BEGIN

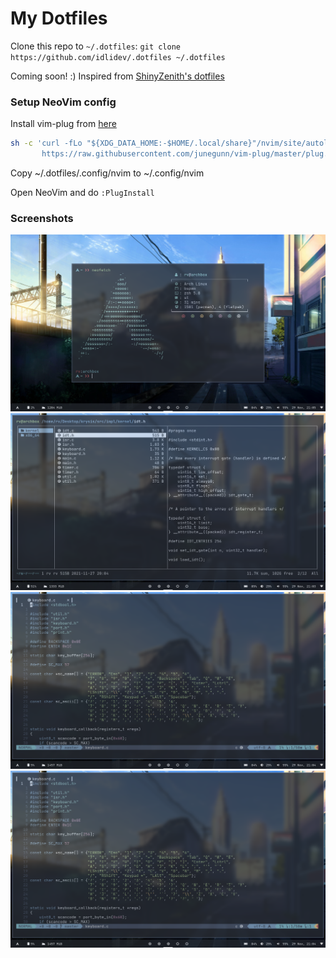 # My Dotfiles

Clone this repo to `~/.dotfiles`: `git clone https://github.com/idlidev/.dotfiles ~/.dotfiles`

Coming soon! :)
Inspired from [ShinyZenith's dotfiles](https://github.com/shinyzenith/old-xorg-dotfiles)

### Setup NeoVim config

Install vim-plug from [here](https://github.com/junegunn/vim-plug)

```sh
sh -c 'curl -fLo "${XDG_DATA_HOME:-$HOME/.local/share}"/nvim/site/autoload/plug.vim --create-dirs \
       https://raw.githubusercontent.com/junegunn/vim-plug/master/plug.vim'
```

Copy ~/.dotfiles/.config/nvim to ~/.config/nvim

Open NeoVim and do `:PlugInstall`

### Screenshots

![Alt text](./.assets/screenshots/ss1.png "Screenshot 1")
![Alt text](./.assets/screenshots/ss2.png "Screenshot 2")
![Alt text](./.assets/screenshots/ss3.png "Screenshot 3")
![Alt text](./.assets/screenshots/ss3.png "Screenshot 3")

END
BEGIN

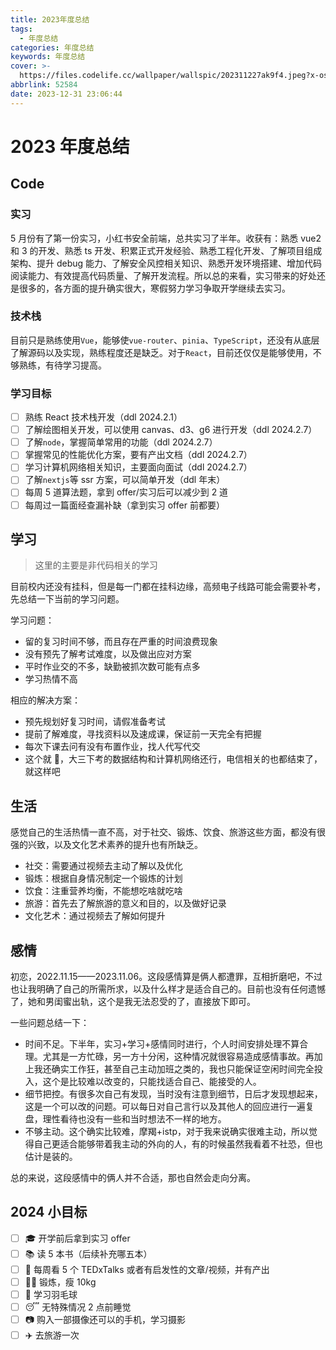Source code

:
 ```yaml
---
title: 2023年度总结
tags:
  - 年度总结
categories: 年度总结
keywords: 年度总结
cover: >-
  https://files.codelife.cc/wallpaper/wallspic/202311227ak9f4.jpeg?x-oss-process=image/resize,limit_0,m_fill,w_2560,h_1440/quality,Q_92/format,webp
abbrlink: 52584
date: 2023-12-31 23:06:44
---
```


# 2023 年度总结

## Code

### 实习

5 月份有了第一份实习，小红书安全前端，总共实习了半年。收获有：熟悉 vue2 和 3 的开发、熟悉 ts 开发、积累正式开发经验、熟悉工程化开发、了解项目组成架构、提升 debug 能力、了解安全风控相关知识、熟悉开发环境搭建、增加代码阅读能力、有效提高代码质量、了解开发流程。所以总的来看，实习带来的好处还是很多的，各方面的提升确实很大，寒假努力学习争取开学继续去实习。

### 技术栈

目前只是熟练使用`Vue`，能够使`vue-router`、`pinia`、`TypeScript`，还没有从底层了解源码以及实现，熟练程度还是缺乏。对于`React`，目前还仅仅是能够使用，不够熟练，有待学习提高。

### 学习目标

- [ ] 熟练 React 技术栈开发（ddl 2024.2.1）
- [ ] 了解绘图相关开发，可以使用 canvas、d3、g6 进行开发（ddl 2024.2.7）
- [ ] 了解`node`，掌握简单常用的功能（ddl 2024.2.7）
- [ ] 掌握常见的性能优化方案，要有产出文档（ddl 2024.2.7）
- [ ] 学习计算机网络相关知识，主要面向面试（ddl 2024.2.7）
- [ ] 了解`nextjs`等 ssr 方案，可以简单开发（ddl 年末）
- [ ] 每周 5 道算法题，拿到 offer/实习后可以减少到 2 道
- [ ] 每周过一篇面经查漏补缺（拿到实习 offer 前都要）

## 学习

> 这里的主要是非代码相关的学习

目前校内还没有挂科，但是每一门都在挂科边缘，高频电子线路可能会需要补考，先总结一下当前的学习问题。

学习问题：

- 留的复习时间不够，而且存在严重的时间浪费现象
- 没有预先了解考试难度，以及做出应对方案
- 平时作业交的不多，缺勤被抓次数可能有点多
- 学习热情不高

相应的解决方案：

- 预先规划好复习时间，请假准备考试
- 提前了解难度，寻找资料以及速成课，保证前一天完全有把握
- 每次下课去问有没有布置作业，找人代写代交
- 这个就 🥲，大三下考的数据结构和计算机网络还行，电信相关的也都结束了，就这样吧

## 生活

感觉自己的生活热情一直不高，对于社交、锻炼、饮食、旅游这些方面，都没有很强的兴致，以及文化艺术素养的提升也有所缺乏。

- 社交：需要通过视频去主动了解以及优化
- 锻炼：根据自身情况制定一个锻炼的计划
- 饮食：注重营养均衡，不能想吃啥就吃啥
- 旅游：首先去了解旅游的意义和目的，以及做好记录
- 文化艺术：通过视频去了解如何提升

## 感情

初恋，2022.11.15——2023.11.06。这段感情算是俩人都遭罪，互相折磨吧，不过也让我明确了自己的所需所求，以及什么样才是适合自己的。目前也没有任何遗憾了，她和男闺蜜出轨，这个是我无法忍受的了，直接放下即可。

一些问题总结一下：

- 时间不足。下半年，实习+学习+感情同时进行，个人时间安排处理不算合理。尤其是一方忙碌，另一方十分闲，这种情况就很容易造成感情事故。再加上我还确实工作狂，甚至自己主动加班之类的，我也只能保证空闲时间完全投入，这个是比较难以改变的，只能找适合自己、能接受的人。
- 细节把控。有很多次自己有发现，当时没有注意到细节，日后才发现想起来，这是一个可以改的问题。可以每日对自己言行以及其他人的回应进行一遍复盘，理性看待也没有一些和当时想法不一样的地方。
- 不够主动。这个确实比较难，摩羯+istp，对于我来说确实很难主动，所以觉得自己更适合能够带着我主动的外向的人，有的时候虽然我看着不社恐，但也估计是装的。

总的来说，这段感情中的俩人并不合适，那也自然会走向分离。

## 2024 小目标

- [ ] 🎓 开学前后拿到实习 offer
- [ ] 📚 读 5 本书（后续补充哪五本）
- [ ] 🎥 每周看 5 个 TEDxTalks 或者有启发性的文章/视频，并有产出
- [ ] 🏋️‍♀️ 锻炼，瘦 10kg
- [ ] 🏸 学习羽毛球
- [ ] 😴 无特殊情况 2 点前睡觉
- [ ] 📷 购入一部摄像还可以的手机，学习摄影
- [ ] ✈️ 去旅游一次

END
BEGIN

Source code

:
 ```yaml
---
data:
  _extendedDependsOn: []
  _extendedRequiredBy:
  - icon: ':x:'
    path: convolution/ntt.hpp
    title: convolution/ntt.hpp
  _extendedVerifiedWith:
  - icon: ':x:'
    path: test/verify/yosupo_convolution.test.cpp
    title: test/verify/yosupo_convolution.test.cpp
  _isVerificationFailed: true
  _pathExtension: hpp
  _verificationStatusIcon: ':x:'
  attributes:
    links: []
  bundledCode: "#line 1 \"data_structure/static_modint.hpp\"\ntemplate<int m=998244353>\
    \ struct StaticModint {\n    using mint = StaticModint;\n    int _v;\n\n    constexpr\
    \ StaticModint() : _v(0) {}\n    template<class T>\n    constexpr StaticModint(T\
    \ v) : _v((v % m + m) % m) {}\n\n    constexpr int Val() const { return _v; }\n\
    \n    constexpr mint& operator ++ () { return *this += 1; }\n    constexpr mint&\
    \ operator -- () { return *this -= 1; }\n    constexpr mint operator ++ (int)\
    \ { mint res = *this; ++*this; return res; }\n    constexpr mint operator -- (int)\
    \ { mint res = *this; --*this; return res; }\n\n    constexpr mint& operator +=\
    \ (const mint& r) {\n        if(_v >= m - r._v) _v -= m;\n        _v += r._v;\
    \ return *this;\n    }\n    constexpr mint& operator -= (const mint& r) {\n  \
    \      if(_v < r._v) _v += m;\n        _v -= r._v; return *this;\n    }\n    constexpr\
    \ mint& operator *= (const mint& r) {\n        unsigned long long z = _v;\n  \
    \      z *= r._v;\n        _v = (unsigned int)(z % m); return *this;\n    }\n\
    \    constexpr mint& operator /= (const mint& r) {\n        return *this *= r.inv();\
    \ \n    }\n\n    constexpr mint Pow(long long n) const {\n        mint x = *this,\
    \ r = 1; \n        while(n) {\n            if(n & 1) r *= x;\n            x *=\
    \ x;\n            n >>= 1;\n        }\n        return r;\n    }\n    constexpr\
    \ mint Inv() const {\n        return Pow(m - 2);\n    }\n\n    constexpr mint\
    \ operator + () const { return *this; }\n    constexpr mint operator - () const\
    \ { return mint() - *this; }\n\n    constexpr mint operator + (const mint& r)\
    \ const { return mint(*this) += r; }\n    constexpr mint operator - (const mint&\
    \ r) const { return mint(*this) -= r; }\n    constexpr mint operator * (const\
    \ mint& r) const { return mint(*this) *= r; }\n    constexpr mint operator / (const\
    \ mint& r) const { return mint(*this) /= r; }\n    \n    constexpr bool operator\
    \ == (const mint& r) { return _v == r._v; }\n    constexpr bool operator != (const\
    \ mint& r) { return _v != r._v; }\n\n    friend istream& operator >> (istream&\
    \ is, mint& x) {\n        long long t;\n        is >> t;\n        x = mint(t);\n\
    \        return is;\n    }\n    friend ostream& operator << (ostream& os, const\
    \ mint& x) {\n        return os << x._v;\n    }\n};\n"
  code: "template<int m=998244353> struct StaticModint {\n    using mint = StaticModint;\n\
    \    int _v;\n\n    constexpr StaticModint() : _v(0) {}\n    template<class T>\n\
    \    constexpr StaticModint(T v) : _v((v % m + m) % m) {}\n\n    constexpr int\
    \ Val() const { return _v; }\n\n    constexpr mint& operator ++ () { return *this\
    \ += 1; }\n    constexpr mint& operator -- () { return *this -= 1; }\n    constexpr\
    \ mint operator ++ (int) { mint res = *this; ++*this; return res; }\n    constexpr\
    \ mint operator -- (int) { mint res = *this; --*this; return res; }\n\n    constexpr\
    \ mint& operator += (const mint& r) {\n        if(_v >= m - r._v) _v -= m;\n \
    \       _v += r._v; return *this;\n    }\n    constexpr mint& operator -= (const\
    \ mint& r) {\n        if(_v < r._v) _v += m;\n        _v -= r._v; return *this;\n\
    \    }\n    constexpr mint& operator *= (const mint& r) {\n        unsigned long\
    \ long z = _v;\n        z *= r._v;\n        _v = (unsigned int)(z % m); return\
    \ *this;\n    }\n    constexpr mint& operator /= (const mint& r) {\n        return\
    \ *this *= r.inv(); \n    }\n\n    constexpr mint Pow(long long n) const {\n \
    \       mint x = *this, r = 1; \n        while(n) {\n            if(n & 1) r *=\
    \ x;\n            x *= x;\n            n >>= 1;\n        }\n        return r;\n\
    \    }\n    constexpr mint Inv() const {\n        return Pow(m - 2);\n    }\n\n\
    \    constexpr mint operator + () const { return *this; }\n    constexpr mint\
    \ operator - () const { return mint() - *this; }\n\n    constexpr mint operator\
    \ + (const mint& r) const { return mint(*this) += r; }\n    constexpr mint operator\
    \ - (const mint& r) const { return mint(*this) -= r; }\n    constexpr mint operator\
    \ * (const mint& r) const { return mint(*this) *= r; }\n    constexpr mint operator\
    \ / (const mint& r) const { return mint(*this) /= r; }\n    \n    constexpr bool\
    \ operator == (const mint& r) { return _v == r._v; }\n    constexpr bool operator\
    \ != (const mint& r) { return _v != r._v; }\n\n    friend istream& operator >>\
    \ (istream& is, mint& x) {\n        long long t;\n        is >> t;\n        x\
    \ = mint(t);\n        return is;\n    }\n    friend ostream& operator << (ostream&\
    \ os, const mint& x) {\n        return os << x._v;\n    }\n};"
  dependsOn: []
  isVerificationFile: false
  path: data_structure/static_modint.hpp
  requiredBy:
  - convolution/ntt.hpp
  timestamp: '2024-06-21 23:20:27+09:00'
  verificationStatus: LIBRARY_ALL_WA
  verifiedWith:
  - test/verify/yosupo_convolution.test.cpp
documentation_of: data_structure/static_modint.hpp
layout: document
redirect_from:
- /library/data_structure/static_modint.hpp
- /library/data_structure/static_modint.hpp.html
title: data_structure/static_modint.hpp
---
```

END

→ **REQUIRED ACTION**
Among the lines of the records above, count those containing the word "nvim", then give the number by itself.

→ **WRITTEN REPLY**
2